EXERCISE BRIEF: Among the entries below, how many lines have the word "occurring"? Answer only with the number.

(Source data)
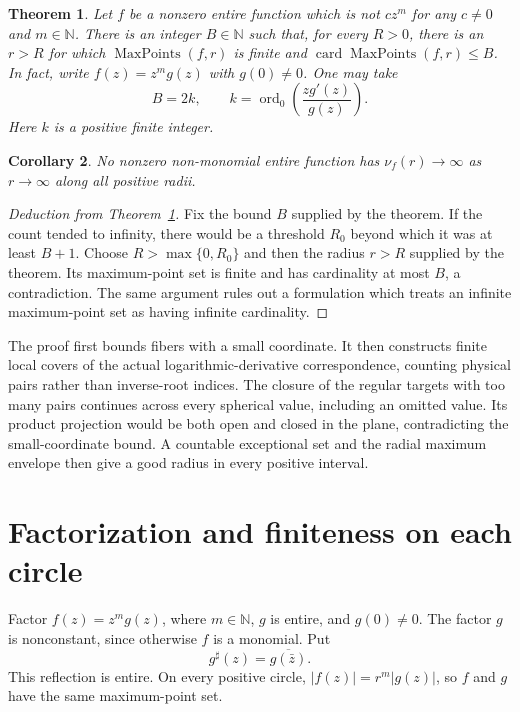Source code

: \documentclass[11pt]{article}
\newtheorem{theorem}{Theorem}
\newtheorem{corollary}[theorem]{Corollary}
\numberwithin{equation}{section}
\newcommand{\N}{\mathbb N}
\newcommand{\Max}{\operatorname{MaxPoints}}
\newcommand{\card}{\operatorname{card}}
\newcommand{\ord}{\operatorname{ord}}
\begin{document}
\begin{theorem}\label{thm:main}
Let $f$ be a nonzero entire function which is not $cz^m$ for any
$c\ne0$ and $m\in\N$. There is an integer $B\in\N$ such that, for every
$R>0$, there is an $r>R$ for which $\Max(f,r)$ is finite and
$\card\Max(f,r)\le B$.
In fact, write $f(z)=z^m g(z)$ with $g(0)\ne0$. One may take
\[
 B=2k,\qquad k=\ord_0\left(\frac{zg'(z)}{g(z)}\right).
\]
Here $k$ is a positive finite integer.
\end{theorem}

\begin{corollary}\label{cor:negative}
No nonzero non-monomial entire function has
$\nu_f(r)\to\infty$ as $r\to\infty$ along all positive radii.
\end{corollary}

\begin{proof}[Deduction from Theorem~\ref{thm:main}]
Fix the bound $B$ supplied by the theorem. If the count tended to infinity,
there would be a threshold $R_0$ beyond which it was at least $B+1$.
Choose $R>\max\{0,R_0\}$ and then the radius $r>R$ supplied by the theorem.
Its maximum-point set is finite and has cardinality at most $B$, a
contradiction. The same argument rules out a formulation which treats an
infinite maximum-point set as having infinite cardinality.
\end{proof}

The proof first bounds fibers with a small coordinate. It then constructs
finite local covers of the actual logarithmic-derivative correspondence,
counting physical pairs rather than inverse-root indices. The closure of
the regular targets with too many pairs continues across every spherical
value, including an omitted value. Its product projection would be both
open and closed in the plane, contradicting the small-coordinate bound.
A countable exceptional set and the radial maximum envelope then give a
good radius in every positive interval.

\section{Factorization and finiteness on each circle}\label{sec:finiteness}

Factor $f(z)=z^m g(z)$, where $m\in\N$, $g$ is entire, and $g(0)\ne0$.
The factor $g$ is nonconstant, since otherwise $f$ is a monomial. Put
\[
 g^\sharp(z)=\overline{g(\bar z)}.
\]
This reflection is entire. On every positive circle,
$|f(z)|=r^m|g(z)|$, so $f$ and $g$ have the same maximum-point set.
\end{document}
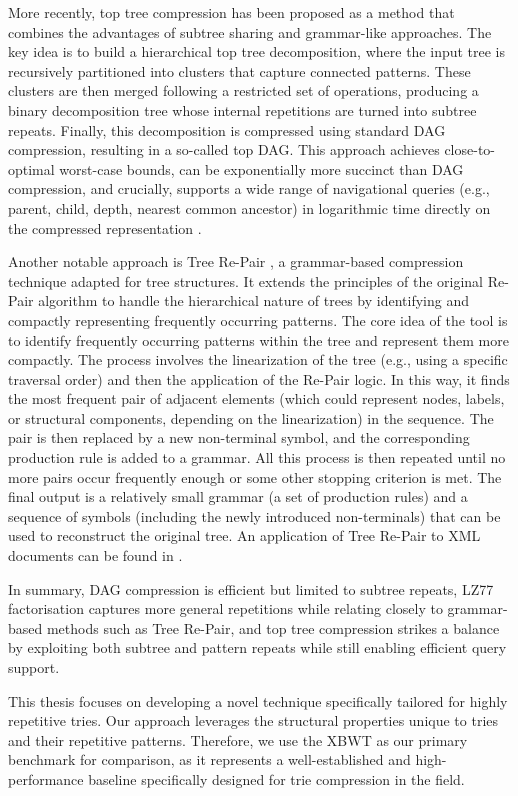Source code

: More recently, top tree compression has been proposed as a method that combines the advantages of subtree sharing and grammar-like approaches. The key idea is to build a hierarchical top tree decomposition, where the input tree is recursively partitioned into clusters that capture connected patterns. These clusters are then merged following a restricted set of operations, producing a binary decomposition tree whose internal repetitions are turned into subtree repeats. Finally, this decomposition is compressed using standard DAG compression, resulting in a so-called top DAG. This approach achieves close-to-optimal worst-case bounds, can be exponentially more succinct than DAG compression, and crucially, supports a wide range of navigational queries (e.g., parent, child, depth, nearest common ancestor) in logarithmic time directly on the compressed representation \cite{billeTreeCompressionTop2015}.

Another notable approach is Tree Re-Pair \cite{lohrey2011tree}, a grammar-based compression technique adapted for tree structures. It extends the principles of the original Re-Pair algorithm \cite{larsson2000off} to handle the hierarchical nature of trees by identifying and compactly representing frequently occurring patterns.
The core idea of the tool is to identify frequently occurring patterns within the tree and represent them more compactly.
The process involves the linearization of the tree (e.g., using a specific traversal order) and then the application of the Re-Pair logic. In this way, it finds the most frequent pair of adjacent elements (which could represent nodes, labels, or structural components, depending on the linearization) in the sequence. The pair is then replaced by a new non-terminal symbol, and the corresponding production rule is added to a grammar. All this process is then repeated until no more pairs occur frequently enough or some other stopping criterion is met. The final output is a relatively small grammar (a set of production rules) and a sequence of symbols (including the newly introduced non-terminals) that can be used to reconstruct the original tree. An application of Tree Re-Pair to XML documents can be found in \cite{lohrey2013xml}.

In summary, DAG compression is efficient but limited to subtree repeats, LZ77 factorisation captures more general repetitions while relating closely to grammar-based methods such as Tree Re-Pair, and top tree compression strikes a balance by exploiting both subtree and pattern repeats while still enabling efficient query support.

This thesis focuses on developing a novel technique specifically tailored for highly repetitive tries. Our approach leverages the structural properties unique to tries and their repetitive patterns. Therefore, we use the XBWT as our primary benchmark for comparison, as it represents a well-established and high-performance baseline specifically designed for trie compression in the field.
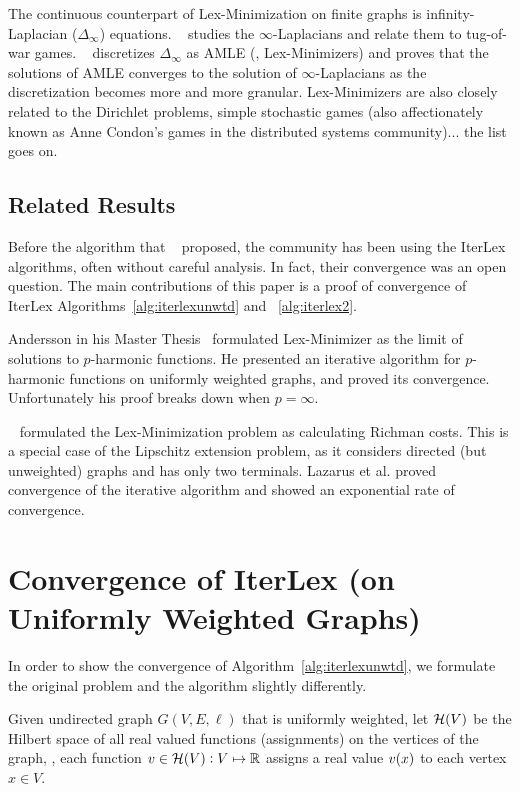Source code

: \documentclass[12pt]{amsart}
\begin{document}
The continuous counterpart of Lex-Minimization on finite graphs is infinity-Laplacian ($\Delta_\infty$) equations. ~\cite{PSSW08} studies the $\infty$-Laplacians and relate them to tug-of-war games. ~\cite{Obe05} discretizes $\Delta_\infty$ as AMLE (\ie, Lex-Minimizers) and proves that the solutions of AMLE converges to the solution of $\infty$-Laplacians as the discretization becomes more and more granular. Lex-Minimizers are also closely related to the Dirichlet problems, simple stochastic games (also affectionately known as Anne Condon's games in the distributed systems community)... the list goes on.

\subsection{Related Results}
Before the algorithm that ~\cite{KRSS15} proposed, the community has been using the IterLex algorithms, often without careful analysis. In fact, their convergence was an open question. The main contributions of this paper is a proof of convergence of IterLex Algorithms~\ref{alg:iterlexunwtd} and ~\ref{alg:iterlex2}.

Andersson in his Master Thesis~\cite{And09} formulated Lex-Minimizer as the limit of solutions to $p$-harmonic functions. He presented an iterative algorithm for $p$-harmonic functions on uniformly weighted graphs, and proved its convergence. Unfortunately his proof breaks down when $p=\infty$.

~\cite{LLPSU99} formulated the Lex-Minimization problem as calculating Richman costs. This is a special case of the Lipschitz extension problem, as it considers directed (but unweighted) graphs and has only two terminals. Lazarus et al. proved convergence of the iterative algorithm and showed an exponential rate of convergence.

\section{Convergence of IterLex (on Uniformly Weighted Graphs)}\label{sec:iterlexconvunwtd}
In order to show the convergence of Algorithm~\ref{alg:iterlexunwtd}, we formulate the original problem and the algorithm slightly differently.

Given undirected graph $G(V,E,\ell)$ that is uniformly weighted, let $\mathcal{H}(V)$ be the Hilbert space of all real valued functions (assignments) on the vertices of the graph, \ie, each function $v\in\mathcal{H}(V): V \mapsto \mathbb R$ assigns a real value $v(x)$ to each vertex $x\in V$.
\end{document}
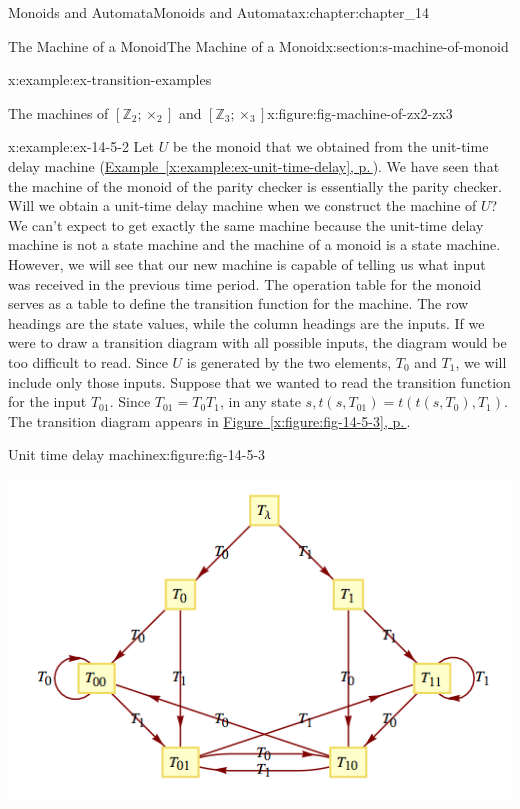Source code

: \documentclass[twoside,10pt,]{book}
\newcommand{\xreffont}{\relax}
\numberwithin{equation}{section}
\begin{document}
\begin{chapterptx}{Monoids and Automata}{}{Monoids and Automata}{}{}{x:chapter:chapter_14}
\begin{sectionptx}{The Machine of a Monoid}{}{The Machine of a Monoid}{}{}{x:section:s-machine-of-monoid}
\begin{example}{}{x:example:ex-transition-examples}
\begin{figureptx}{The machines of \([\mathbb{Z}_2;\times_2]\) and \([\mathbb{Z}_3;	\times_3]\)}{x:figure:fig-machine-of-zx2-zx3}{}
\begin{image}{0.15}{0.7}{0.15}
\end{image}%
\tcblower
\end{figureptx}%
\end{example}
\begin{example}{}{x:example:ex-14-5-2}%
Let \(U\) be the monoid that we obtained from the unit-time delay machine (\hyperref[x:example:ex-unit-time-delay]{Example~{\xreffont\ref{x:example:ex-unit-time-delay}}, p.\,\pageref{x:example:ex-unit-time-delay}}). We have seen that the machine of the monoid of the parity checker is essentially the parity checker. Will we obtain a unit-time delay machine when we construct the machine of \(U\)? We can't expect to get exactly the same machine because the unit-time delay machine is not a state machine and the machine of a monoid is a state machine. However, we will see that our new machine is capable of telling us what input was received in the previous time period. The operation table for the monoid serves as a table to define the transition function for the machine. The row headings are the state values, while the column headings are the inputs. If we were to draw a transition diagram with all possible inputs, the diagram would be too difficult to read. Since \(U\) is generated by the two elements, \(T_0\) and \(T_1\), we will include only those inputs. Suppose that we wanted to read the transition function for the input \(T_{01}\). Since \(T_{01}=T_0T_1\), in any state \(s, t\left(s, T_{01}\right) = t\left(t\left(s, T_0\right), T_1\right).\) The transition diagram appears in \hyperref[x:figure:fig-14-5-3]{Figure~{\xreffont\ref{x:figure:fig-14-5-3}}, p.\,\pageref{x:figure:fig-14-5-3}}.%
\begin{figureptx}{Unit time delay machine}{x:figure:fig-14-5-3}{}%
\begin{image}{0.15}{0.7}{0.15}%
\includegraphics[width=\linewidth]{images/fig-14-5-3.png}

\end{image}
\end{figureptx}
\end{example}
\end{sectionptx}
\end{chapterptx}
\end{document}
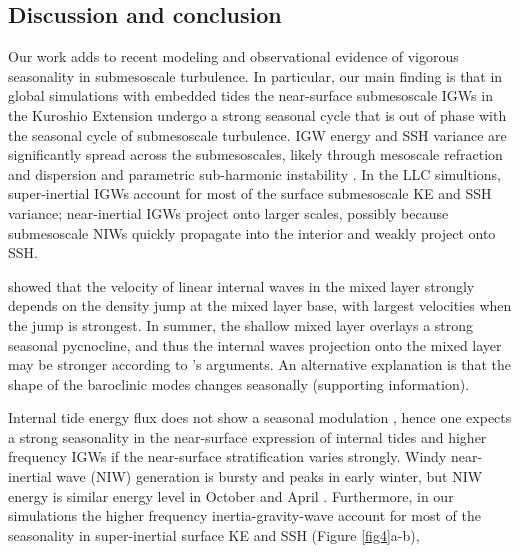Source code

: \documentclass[grl]{agutex2015}
\begin{document}
\begin{article}
\section{Discussion and conclusion}
Our work adds to recent modeling \citep[e.g., ][]{sasaki_etal2014}
and observational \citep[e.g., ][]{callies_etal2015,buckingham_etal2016} evidence of vigorous seasonality in
submesoscale turbulence. In particular, our main finding is that in global simulations with embedded tides the
near-surface submesoscale IGWs in the Kuroshio Extension undergo
a strong seasonal cycle that is out of phase with the seasonal cycle of
submesoscale turbulence. IGW energy and SSH variance are significantly spread across
the submesoscales, likely through mesoscale refraction and dispersion \citep[e.g.,][and references therein]{ponte_klein2015,alford_etal2016}
 and parametric
sub-harmonic instability \citep[e.g., ][]{mackinnon_winters2005}.
In the LLC simultions,
super-inertial IGWs account for most of the surface submesoscale KE and SSH variance;
near-inertial IGWs project onto larger scales, possibly because submesoscale
NIWs quickly propagate into the interior and weakly project onto SSH.


\cite{dasaro1978} showed that the velocity of linear internal waves
in the mixed layer strongly depends on the density jump at the mixed layer
base, with largest velocities when the jump is strongest.
In summer, the shallow mixed layer overlays a strong seasonal pycnocline,
and thus the internal waves projection onto the mixed layer may be stronger
according to \cite{dasaro1978}'s arguments. An
alternative explanation is that the shape of the baroclinic modes
changes seasonally (supporting information).

Internal tide energy flux does not show a seasonal modulation \citep[e.g.,][]{alford2003},
hence one expects a strong seasonality in the near-surface
expression of internal tides and
higher frequency IGWs if the near-surface stratification varies strongly.
Windy near-inertial wave (NIW) generation is bursty and peaks in early winter, but
NIW energy is similar energy level in October and April
\citep{alford_etal2016}. Furthermore, in our simulations the higher frequency inertia-gravity-wave
account for most of the seasonality in super-inertial surface KE and SSH
(Figure \ref{fig4}a-b),


\end{article}
\end{document}
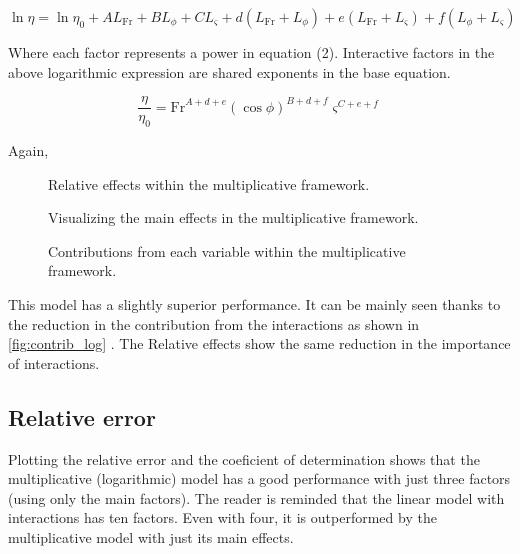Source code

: \documentclass[a4paper,11pt]{article}
\begin{document}
\[\ln\eta = \ln\eta_0 + A L_\mathrm{Fr} + B L_\phi + C L_\varsigma + d\left( L_\mathrm{Fr} +  L_\phi\right) + e\left(L_\mathrm{Fr} +  L_\varsigma\right) + f\left( L_\phi +  L_\varsigma\right)\]

Where each factor represents a power in equation (2). Interactive
factors in the above logarithmic expression are shared exponents in the
base equation.

\[\frac{\eta}{\eta_0} = \mathrm{Fr}^{A+d+e} \left(\cos\phi\right)^{B+d+f} \varsigma^{C+e+f}\]

Again,

\begin{figure}
\hypertarget{fig:effects_log}{%
\centering

\caption{Relative effects within the multiplicative
framework.}\label{fig:effects_log}
}
\end{figure}

\begin{figure}
\hypertarget{fig:planes_log}{%
\centering

\caption{Visualizing the main effects in the multiplicative
framework.}\label{fig:planes_log}
}
\end{figure}

\begin{figure}
\hypertarget{fig:contrib_log}{%
\centering

\caption{Contributions from each variable within the multiplicative
framework.}\label{fig:contrib_log}
}
\end{figure}

This model has a slightly superior performance. It can be mainly seen
thanks to the reduction in the contribution from the interactions as
shown in \autoref{fig:contrib_log} . The Relative effects show the same
reduction in the importance of interactions.

\hypertarget{relative-error}{%
\subsection{Relative error}\label{relative-error}}

Plotting the relative error and the coeficient of determination shows
that the multiplicative (logarithmic) model has a good performance with
just three factors (using only the main factors). The reader is reminded
that the linear model with interactions has ten factors. Even with four,
it is outperformed by the multiplicative model with just its main
effects.
\end{document}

TASK SOLUTION: 2